One Airway, One Disease
The nose, sinuses, and lungs are part of a single continuous airway. When inflammation affects one part, it almost always affects the rest. This is the core concept behind United Airway Disease — the recognition that allergic rhinitis (nasal allergy) and asthma are two expressions of the same underlying inflammatory process, not two separate conditions.
Studies consistently show that 80% of asthma patients have allergic rhinitis, and 20–30% of rhinitis patients have asthma. If you have one, you are at significantly elevated risk of developing the other.
How Does Rhinitis Worsen Asthma?
There are several mechanisms by which untreated nasal allergy directly worsens asthma:
- Mouth breathing: A blocked nose forces breathing through the mouth. The mouth does not warm, humidify, or filter air the way the nose does — delivering cold, dry, particle-laden air directly to the lungs.
- Nasal drainage: Postnasal drip from inflamed sinuses irritates the throat and upper airways, triggering cough and bronchoconstriction.
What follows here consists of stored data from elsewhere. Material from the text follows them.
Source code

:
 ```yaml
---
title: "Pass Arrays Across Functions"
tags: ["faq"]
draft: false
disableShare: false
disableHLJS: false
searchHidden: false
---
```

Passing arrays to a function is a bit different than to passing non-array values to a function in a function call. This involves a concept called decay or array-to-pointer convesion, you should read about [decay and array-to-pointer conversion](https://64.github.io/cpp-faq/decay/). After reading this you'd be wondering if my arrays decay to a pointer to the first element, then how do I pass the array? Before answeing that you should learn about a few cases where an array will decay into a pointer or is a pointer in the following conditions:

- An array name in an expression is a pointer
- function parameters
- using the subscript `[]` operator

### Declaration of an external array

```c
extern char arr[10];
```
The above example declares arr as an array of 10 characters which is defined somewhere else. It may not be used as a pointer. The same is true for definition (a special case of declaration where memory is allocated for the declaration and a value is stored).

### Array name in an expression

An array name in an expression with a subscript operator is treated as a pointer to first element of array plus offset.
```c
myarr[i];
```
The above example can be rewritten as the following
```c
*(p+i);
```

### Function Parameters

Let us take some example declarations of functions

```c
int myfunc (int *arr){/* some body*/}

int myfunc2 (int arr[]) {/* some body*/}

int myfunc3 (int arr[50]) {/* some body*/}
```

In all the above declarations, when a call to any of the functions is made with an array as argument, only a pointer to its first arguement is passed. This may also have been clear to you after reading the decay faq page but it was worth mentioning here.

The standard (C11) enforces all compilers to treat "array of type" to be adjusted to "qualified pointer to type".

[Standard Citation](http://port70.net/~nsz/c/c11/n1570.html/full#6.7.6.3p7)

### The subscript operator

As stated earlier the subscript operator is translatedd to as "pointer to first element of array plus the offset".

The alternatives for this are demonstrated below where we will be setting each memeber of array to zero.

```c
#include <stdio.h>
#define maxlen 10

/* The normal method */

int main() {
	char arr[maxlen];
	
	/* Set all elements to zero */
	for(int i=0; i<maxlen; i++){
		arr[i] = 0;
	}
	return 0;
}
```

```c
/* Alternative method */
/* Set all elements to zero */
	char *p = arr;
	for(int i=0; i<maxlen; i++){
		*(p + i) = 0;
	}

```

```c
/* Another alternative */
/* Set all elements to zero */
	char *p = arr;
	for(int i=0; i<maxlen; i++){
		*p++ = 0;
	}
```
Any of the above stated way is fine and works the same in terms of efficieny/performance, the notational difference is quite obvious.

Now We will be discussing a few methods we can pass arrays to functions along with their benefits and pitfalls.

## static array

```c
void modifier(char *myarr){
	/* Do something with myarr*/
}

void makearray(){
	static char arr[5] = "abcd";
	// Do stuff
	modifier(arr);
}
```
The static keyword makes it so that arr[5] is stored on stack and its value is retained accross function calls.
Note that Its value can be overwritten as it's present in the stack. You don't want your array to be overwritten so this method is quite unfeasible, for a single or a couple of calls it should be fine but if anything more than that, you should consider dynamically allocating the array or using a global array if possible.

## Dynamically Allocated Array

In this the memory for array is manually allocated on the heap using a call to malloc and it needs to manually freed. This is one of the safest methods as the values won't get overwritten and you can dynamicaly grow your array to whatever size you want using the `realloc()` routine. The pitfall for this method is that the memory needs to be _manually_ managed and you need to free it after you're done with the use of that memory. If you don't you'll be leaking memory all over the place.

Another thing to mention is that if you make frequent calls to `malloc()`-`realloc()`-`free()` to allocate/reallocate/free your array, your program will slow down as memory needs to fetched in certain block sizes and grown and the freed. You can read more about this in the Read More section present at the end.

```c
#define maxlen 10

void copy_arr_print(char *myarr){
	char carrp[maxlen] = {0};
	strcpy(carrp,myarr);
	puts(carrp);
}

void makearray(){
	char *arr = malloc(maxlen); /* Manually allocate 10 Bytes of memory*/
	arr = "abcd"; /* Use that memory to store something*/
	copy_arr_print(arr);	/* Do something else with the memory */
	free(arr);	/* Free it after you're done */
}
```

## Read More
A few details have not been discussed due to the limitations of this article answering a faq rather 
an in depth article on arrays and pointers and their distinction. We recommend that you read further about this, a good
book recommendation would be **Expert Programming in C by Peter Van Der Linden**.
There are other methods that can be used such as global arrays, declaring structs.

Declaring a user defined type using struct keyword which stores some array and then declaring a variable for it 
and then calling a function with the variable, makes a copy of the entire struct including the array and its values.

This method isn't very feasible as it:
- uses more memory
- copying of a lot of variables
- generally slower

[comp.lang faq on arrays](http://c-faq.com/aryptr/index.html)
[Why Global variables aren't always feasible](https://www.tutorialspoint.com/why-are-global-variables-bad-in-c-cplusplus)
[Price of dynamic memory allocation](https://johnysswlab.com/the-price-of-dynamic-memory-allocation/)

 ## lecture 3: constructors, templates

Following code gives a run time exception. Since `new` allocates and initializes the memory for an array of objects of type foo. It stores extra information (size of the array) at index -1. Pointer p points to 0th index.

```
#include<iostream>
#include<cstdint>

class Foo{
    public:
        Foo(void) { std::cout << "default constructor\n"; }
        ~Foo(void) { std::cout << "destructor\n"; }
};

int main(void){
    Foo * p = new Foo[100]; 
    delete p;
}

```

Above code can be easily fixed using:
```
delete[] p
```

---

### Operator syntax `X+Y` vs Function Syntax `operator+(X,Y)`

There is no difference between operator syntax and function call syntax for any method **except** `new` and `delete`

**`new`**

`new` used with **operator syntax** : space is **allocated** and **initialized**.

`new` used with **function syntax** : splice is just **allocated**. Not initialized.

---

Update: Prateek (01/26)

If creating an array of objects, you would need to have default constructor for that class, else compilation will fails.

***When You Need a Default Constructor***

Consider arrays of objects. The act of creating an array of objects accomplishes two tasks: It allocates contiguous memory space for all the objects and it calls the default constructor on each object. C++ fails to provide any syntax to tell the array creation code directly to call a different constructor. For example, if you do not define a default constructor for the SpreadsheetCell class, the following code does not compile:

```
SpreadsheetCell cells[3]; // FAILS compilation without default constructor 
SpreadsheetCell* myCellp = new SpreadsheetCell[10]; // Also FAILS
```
- Systemic inflammation: Inflammatory mediators produced in the nasal mucosa enter the bloodstream and prime the bronchial airways to react more strongly.
- Nasal nitric oxide: The nose produces nitric oxide, which has a bronchodilating effect on the lower airways. Blocked nasal breathing reduces this protective effect.
The Clinical Evidence
Multiple large studies have shown that treating allergic rhinitis with nasal corticosteroid sprays reduces asthma exacerbation rates, emergency visits, and hospitalisations. One landmark study found that adding a nasal steroid spray to standard asthma treatment reduced emergency department visits for asthma by over 30%.
What This Means for You
If your asthma is not well controlled despite correct inhaler use — and you also have nasal symptoms (blocking, runny nose, sneezing, postnasal drip) — the nasal component may be driving your asthma. Treating the nose is treating the asthma.
At Respire, our ENT and respiratory physicians work together precisely because of this. A patient who comes in for asthma is also assessed for rhinitis, sinus disease, and nasal polyps — because addressing all of them together produces better outcomes than addressing each in isolation.
Treatment Approach for United Airway Disease
- Nasal corticosteroid spray (mometasone, fluticasone nasal) daily — reduces nasal inflammation and indirectly benefits the lower airways
- Antihistamines for allergic component — particularly in pollen season
- Allergen avoidance strategies (dust mite, mould, pollen)
- Allergy immunotherapy (desensitisation) for patients with confirmed allergen sensitisation — the only treatment that modifies the underlying disease rather than just controlling symptoms
- Optimal asthma preventer therapy alongside nasal treatment
When to See Both Specialists
If you have both nasal symptoms and asthma — or if one condition is significantly worse than the other — an integrated assessment by both an ENT specialist and a respiratory physician in the same clinic gives you a treatment plan that addresses the full picture. That is the Respire model.